Keynote Address
Adrian Sannier, Vice President of Product at Pearson eCollege
If not now, when?
The challenges facing American education are formidable, and seem to call for change more radical than incremental. For more than two decades technology has been “on the verge” of transforming education, yet from P-20 for the most part school has remained unchanged. Is it possible that the force that has continually improved nearly every other facet of modern life will ultimately have no fundamental impact on education? Or are we finally at the brink of real change? In his talk, Dr. Sannier will explore the unfulfilled expectations for technology in education and consider whether conditions are finally right for major change?
1. Problems of Eduction are daunting
2. We are used to technology solving our hardest problems
3. We’ve expected for a long time for technology to contribute to education, but it hasn’t
4. Maybe it’s because it can’t
5. Or maybe it’s been delayed by a combination of technical and cultural factors that are on the verge of being overcome by the software storm.
6. Get ready for the Four Beyonds
Only 9% of Arizona students graduate from a 4 year program (or higher). To help Social Security, up those numbers so those 9 aren’t footing the bill for the 91.
-Adrian Sannier, SOL Summit
-Education is the economic problem of our time,
the country that out-educates us today will out compete us tomorrow
- we are used to solving problems with technology
in a world where machines do the work there is NO place for a person who can’t think or use technology
Watson winning Jeopardy- if you had done that in the 1800s, you’d be burned as a witch
-in 5 years, Watson will be on your ipod
writing, schooling, and printing – first great tech advances in education Eric Ashby
For choice education is a cottage industry (small scale, run by a few)
Can’t have a technological revolution one person at a time.
3 superpowers of tech
-because we know the superpowers, we treat them as normal powers and haven’t harnessed them.
- “Telepathy”- communicate with anyone, instantly
- Eidetic memory
- Total Recall
“If I’m gone too far from it [iphone] too long, part of my brain is missing.”
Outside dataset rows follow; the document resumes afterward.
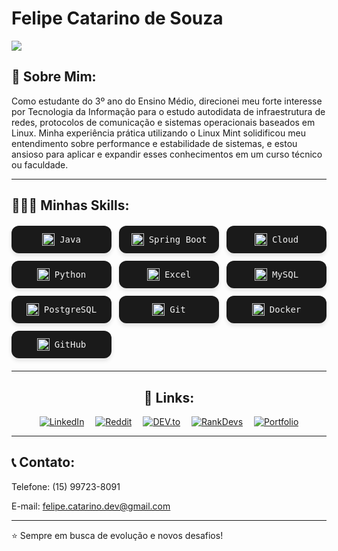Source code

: <h1><span>Felipe Catarino de Souza</span></h1>
<img src="[2022-Todays-Industries-using-Java-Application.png](https://cdn.dribbble.com/userupload/23491411/file/original-f0a9b6ef10af1c8ddf6ac0367f2c948a.gif)">

<h2>👋 Sobre Mim:</h2>
Como estudante do 3º ano do Ensino Médio, direcionei meu forte interesse por Tecnologia da Informação para o estudo autodidata de infraestrutura de redes, protocolos de comunicação e sistemas operacionais baseados em Linux. Minha experiência prática utilizando o Linux Mint solidificou meu entendimento sobre performance e estabilidade de sistemas, e estou ansioso para aplicar e expandir esses conhecimentos em um curso técnico ou faculdade.

-----

<h2>🧑🏻‍💻 Minhas Skills:</h2>
<div style="display: grid; grid-template-columns: repeat(auto-fit, minmax(150px, 1fr)); gap: 12px; margin: 20px 0;">
  <div style="background-color: #1a1a1a; color: #f0f0f0; padding: 12px; border-radius: 12px; font-family: monospace; box-shadow: 0 4px 6px rgba(0,0,0,0.1); text-align: center; display: flex; align-items: center; justify-content: center; gap: 8px;">
    <img src="java.png" width="20" height="20" alt="Java" />
    <span>Java</span>
  </div>
  <div style="background-color: #1a1a1a; color: #f0f0f0; padding: 12px; border-radius: 12px; font-family: monospace; box-shadow: 0 4px 6px rgba(0,0,0,0.1); text-align: center; display: flex; align-items: center; justify-content: center; gap: 8px;">
    <img src="spring.png" width="20" height="20" alt="Spring Boot" />
    <span>Spring Boot</span>
  </div>
    <div style="background-color: #1a1a1a; color: #f0f0f0; padding: 12px; border-radius: 12px; font-family: monospace; box-shadow: 0 4px 6px rgba(0,0,0,0.1); text-align: center; display: flex; align-items: center; justify-content: center; gap: 8px;">
    <img src="nuvem.png" width="20" height="20" alt="Cloud" />
    <span>Cloud</span>
  </div>
  <div style="background-color: #1a1a1a; color: #f0f0f0; padding: 12px; border-radius: 12px; font-family: monospace; box-shadow: 0 4px 6px rgba(0,0,0,0.1); text-align: center; display: flex; align-items: center; justify-content: center; gap: 8px;">
    <img src="python.png" width="20" height="20" alt="Python" />
    <span>Python</span>
  </div>
    <div style="background-color: #1a1a1a; color: #f0f0f0; padding: 12px; border-radius: 12px; font-family: monospace; box-shadow: 0 4px 6px rgba(0,0,0,0.1); text-align: center; display: flex; align-items: center; justify-content: center; gap: 8px;">
    <img src="excel.png" width="20" height="20" alt="Excel" />
    <span>Excel</span>
  </div>
  <div style="background-color: #1a1a1a; color: #f0f0f0; padding: 12px; border-radius: 12px; font-family: monospace; box-shadow: 0 4px 6px rgba(0,0,0,0.1); text-align: center; display: flex; align-items: center; justify-content: center; gap: 8px;">
    <img src="dados.png" width="20" height="20" alt="MySQL" />
    <span>MySQL</span>
  </div>
  <div style="background-color: #1a1a1a; color: #f0f0f0; padding: 12px; border-radius: 12px; font-family: monospace; box-shadow: 0 4px 6px rgba(0,0,0,0.1); text-align: center; display: flex; align-items: center; justify-content: center; gap: 8px;">
    <img src="dados.png" width="20" height="20" alt="PostgreSQL" />
    <span>PostgreSQL</span>
  </div>
  <div style="background-color: #1a1a1a; color: #f0f0f0; padding: 12px; border-radius: 12px; font-family: monospace; box-shadow: 0 4px 6px rgba(0,0,0,0.1); text-align: center; display: flex; align-items: center; justify-content: center; gap: 8px;">
    <img src="git.png" width="20" height="20" alt="Git" />
    <span>Git</span>
  </div>
    <div style="background-color: #1a1a1a; color: #f0f0f0; padding: 12px; border-radius: 12px; font-family: monospace; box-shadow: 0 4px 6px rgba(0,0,0,0.1); text-align: center; display: flex; align-items: center; justify-content: center; gap: 8px;">
    <img src="docker.png" width="20" height="20" alt="Docker" />
    <span>Docker</span>
  </div>
  <div style="background-color: #1a1a1a; color: #f0f0f0; padding: 12px; border-radius: 12px; font-family: monospace; box-shadow: 0 4px 6px rgba(0,0,0,0.1); text-align: center; display: flex; align-items: center; justify-content: center; gap: 8px;">
    <img src="github.png" width="20" height="20" alt="GitHub" />
    <span>GitHub</span>
  </div>
</div>

--------

<h2 align="center">🔗 Links:</h2>
<p align="center">
  <a href="https://www.linkedin.com/in/felipe-catarino-de-souza-8a0907373" target="_blank"><img src="https://img.shields.io/badge/LinkedIn-0077B5?style=for-the-badge&logo=linkedin&logoColor=white" alt="LinkedIn"></a> 
  <a href="https://www.reddit.com/user/Fellps017" target="_blank"><img src="https://img.shields.io/badge/Reddit-FF4500?style=for-the-badge&logo=reddit&logoColor=white" alt="Reddit"></a> 
  <a href="https://dev.to/fellps017" target="_blank"><img src="https://img.shields.io/badge/DEV.to-0A0A0A?style=for-the-badge&logo=dev.to&logoColor=white" alt="DEV.to"></a> 
  <a href="https://www.rankdevs.com/Fellps018" target="_blank"><img src="https://img.shields.io/badge/RankDevs-000000?style=for-the-badge&logo=about.me&logoColor=white" alt="RankDevs"></a> 
  <a href="https://fellps018.github.io/portifolio/" target="_blank"><img src="https://img.shields.io/badge/Portfolio-FF6B6B?style=for-the-badge&logo=circle&logoColor=white" alt="Portfolio"></a>
</p>


---------

<h2>📞 Contato:</h2>

Telefone: (15) 99723-8091

E-mail: felipe.catarino.dev@gmail.com

----
⭐️ Sempre em busca de evolução e novos desafios!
“If we’re so smart, why aren’t the kids we’re teaching rich?”
It isn’t that it won’t work, we won’t allow it to work.
Software storms, e.g. digital media
typewriters, napster- it happens fast, not incrementally
If technology can improve student success to 70%+, academic freedom may not be the most important concept in the room.
Instead of getting the 33%, academic freedom/practice becomes about the remaining 30%.
Arizona State upgraded Bb and was down 15 days. Did they close the school? No. Why? It passes out the paper and collects it at the end.
Why expect individual faculty to reinvent and produce “Call of Duty” when their skill and time might create “Tic Tac Toe”? Starting to sound like a big sales pitch.
What’s the biggest, fastest growing and worst university in the US? Phoenix. But people choose them every day even though they cost more.